As some of the world’s busiest locations, airports are overrun with millions of people on a daily basis. Courtesy of their ever-increasing efficiency, individuals, can travel with minimal interruptions and reach new destinations smoothly. The trade-off, however, is that airports spend more money on technology than one can possibly comprehend. After all, this is what enables them to achieve and maintain the necessary level of security and effectiveness. So, what are some of the most dominant technological assets that help keep these large facilities open? Moreover, how are these assets utilized from a business perspective to reach profitability?
According to the Chief Executive Officer of Annax Aviation Services, Tony Freudmann, artificial intelligence (AI) is slowly revolutionizing this market. It first appeared around 2017 when certain airlines began relying on things like chatbots for customer service. For those unfamiliar, these are the online-based software solutions that answer customers’ questions and learn over time from these interactions. That way, there is no need to have an actual representative who spends hours answering people’s questions. From a business standpoint, this allows airports and airline companies to save a considerable amount of money that would normally be used on an outsourced workforce.

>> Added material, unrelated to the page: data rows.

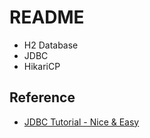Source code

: # README

- H2 Database
- JDBC
- HikariCP

## Reference

- [JDBC Tutorial - Nice & Easy](https://www.youtube.com/watch?v=KgXq2UBNEhA)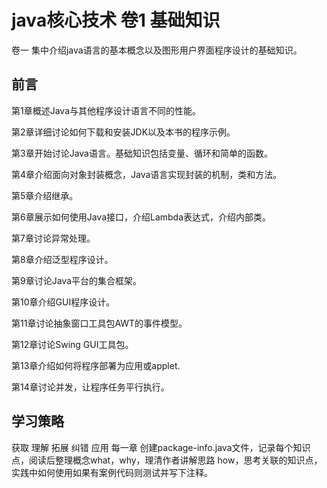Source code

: # java核心技术 卷1 基础知识
 卷一 集中介绍java语言的基本概念以及图形用户界面程序设计的基础知识。
## 前言
第1章概述Java与其他程序设计语言不同的性能。

第2章详细讨论如何下载和安装JDK以及本书的程序示例。

第3章开始讨论Java语言。基础知识包括变量、循环和简单的函数。

第4章介绍面向对象封装概念，Java语言实现封装的机制，类和方法。

第5章介绍继承。

第6章展示如何使用Java接口，介绍Lambda表达式，介绍内部类。

第7章讨论异常处理。

第8章介绍泛型程序设计。

第9章讨论Java平台的集合框架。

第10章介绍GUI程序设计。

第11章讨论抽象窗口工具包AWT的事件模型。

第12章讨论Swing GUI工具包。

第13章介绍如何将程序部署为应用或applet.

第14章讨论并发，让程序任务平行执行。
## 学习策略
获取 理解 拓展 纠错 应用
每一章 创建package-info.java文件，记录每个知识点，阅读后整理概念what，why，理清作者讲解思路 how，思考关联的知识点，实践中如何使用如果有案例代码则测试并写下注释。

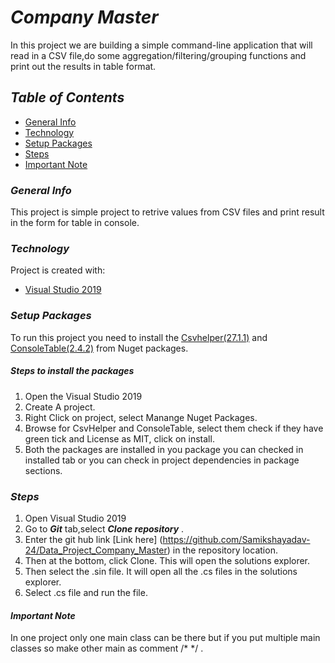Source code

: # _**Company Master**_
In this project we are building a simple command-line application that will read in a CSV file,do some aggregation/filtering/grouping functions and print out the results in table format. 

## _**Table of Contents**_
 - [General Info](#General_Info)
 - [Technology](#Technology)
 - [Setup Packages](#Setup_Packages)
 - [Steps](#Steps)
 - [Important Note](#Note)

 ### _**General Info**_
This project is simple project to retrive values from CSV files and print result in the form for table in console.

### _**Technology**_
Project is created with:
- [Visual Studio 2019](https://visualstudio.microsoft.com/downloads/)

### _**Setup Packages**_
To run this project you need to install the [Csvhelper(27.1.1)](https://www.nuget.org/packages/CsvHelper/) and [ConsoleTable(2.4.2)](https://www.nuget.org/packages/Consoletables/) from Nuget packages.
##### _**Steps to install the packages**_
1. Open the Visual Studio 2019
2. Create A project.
3. Right Click on project, select Manange Nuget Packages.
4. Browse for CsvHelper and ConsoleTable, select them check if they have green tick and License as MIT, click on install.
5. Both the packages are installed in you package you can checked in installed tab or you can check in project dependencies in package sections.


### _**Steps**_
1. Open Visual Studio 2019
2. Go to _**Git**_ tab,select _**Clone repository**_ .
3. Enter the git hub link [Link here] (https://github.com/Samikshayadav-24/Data_Project_Company_Master) in the repository location.
4. Then at the bottom, click Clone. This will open the solutions explorer. 
5. Then select the .sin file. It will open all the .cs files in the solutions explorer.
5. Select .cs file and run the file.


#### _**Important Note**_
In one project only one main class can be there  but if you put multiple main classes so make other main as comment /*  */ .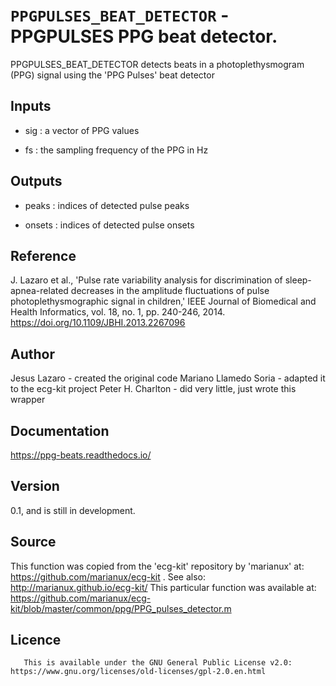 # `PPGPULSES_BEAT_DETECTOR` - PPGPULSES PPG beat detector.
PPGPULSES_BEAT_DETECTOR detects beats in a photoplethysmogram (PPG) signal
using the 'PPG Pulses' beat detector

##  Inputs
+   sig : a vector of PPG values
    
+   fs  : the sampling frequency of the PPG in Hz
    
##  Outputs
+   peaks : indices of detected pulse peaks
    
+   onsets : indices of detected pulse onsets
    
##  Reference
J. Lazaro et al., 'Pulse rate variability analysis for discrimination of sleep-apnea-related decreases in the amplitude fluctuations of pulse photoplethysmographic signal in children,' IEEE Journal of Biomedical and Health Informatics, vol. 18, no. 1, pp. 240-246, 2014. <https://doi.org/10.1109/JBHI.2013.2267096>

##  Author
Jesus Lazaro - created the original code
Mariano Llamedo Soria - adapted it to the ecg-kit project
Peter H. Charlton - did very little, just wrote this wrapper

##  Documentation
<https://ppg-beats.readthedocs.io/>

##  Version
0.1, and is still in development.

##  Source
This function was copied from the 'ecg-kit' repository by 'marianux' at: https://github.com/marianux/ecg-kit . See also: http://marianux.github.io/ecg-kit/ 
This particular function was available at: https://github.com/marianux/ecg-kit/blob/master/common/ppg/PPG_pulses_detector.m

##  Licence
       This is available under the GNU General Public License v2.0: https://www.gnu.org/licenses/old-licenses/gpl-2.0.en.html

Instead, they made a lump-sum investment in their AI and, in turn, achieved a high level of modernization.
People who may have never flown out of a large airport may not truly understand the complexity of these facilities. The enormous space filled with countless routes, entrances, gates, shuttles, and so on makes it somewhat tricky to get around at times. This is where another popular trend called “augmented reality” has made an impact and simplified the way that people find their destination. Contrary to popular belief, however, augmented reality (AR) is not the same technology as artificial intelligence.
A great way to understand this is to think of AI as intelligent robots and AR as intelligent reality. Thus, while chatbots are a signature product of AI, having phone apps that tell one where to go while showing them the actual surroundings through their camera lens is an AR-based invention. Thus, one can simply load software on their smartphone and let it guide them through the airport. From a business perspective, this allows people to cut down the amount of time spent at the airport wandering aimlessly and creating traffic. So, airlines can expect a higher passenger turnover and a lower number of people who miss flights due to getting lost.
Over the last few years, the number of airlines that require their customers to do a face-to-face check-in has gone down tremendously. Instead, people can now take advantage of state-of-the-art automation offered by computers that check people in. For instance, instead of going through the process with a representative, one can do everything themselves as long as they have a passport or a flight number. Moreover, people can even measure their luggage to determine if it will be eligible for carry-on. These changes mean that individuals do not have to wait in incredibly long lines to check-in. So, once again, the passenger turnover and increased simplicity help airports run more smoothly while maximizing profits.
According to Tony Freudmann, baggage-related issues are generally the most overlooked concerns when it comes to airport ventures. Why? Because the vast majority of customers have very little idea about everything that goes into properly loading, transferring, and delivering their luggage. Luckily, things like RFID tags, enormous databases, and baggage scanning make it very unlikely to fall victim to lost items. In the future, airports are expected to adopt new technology that will make baggage tracking even better. That way, customers satisfaction rates will remain high, and costs related to compensating people for lost belongings will diminish.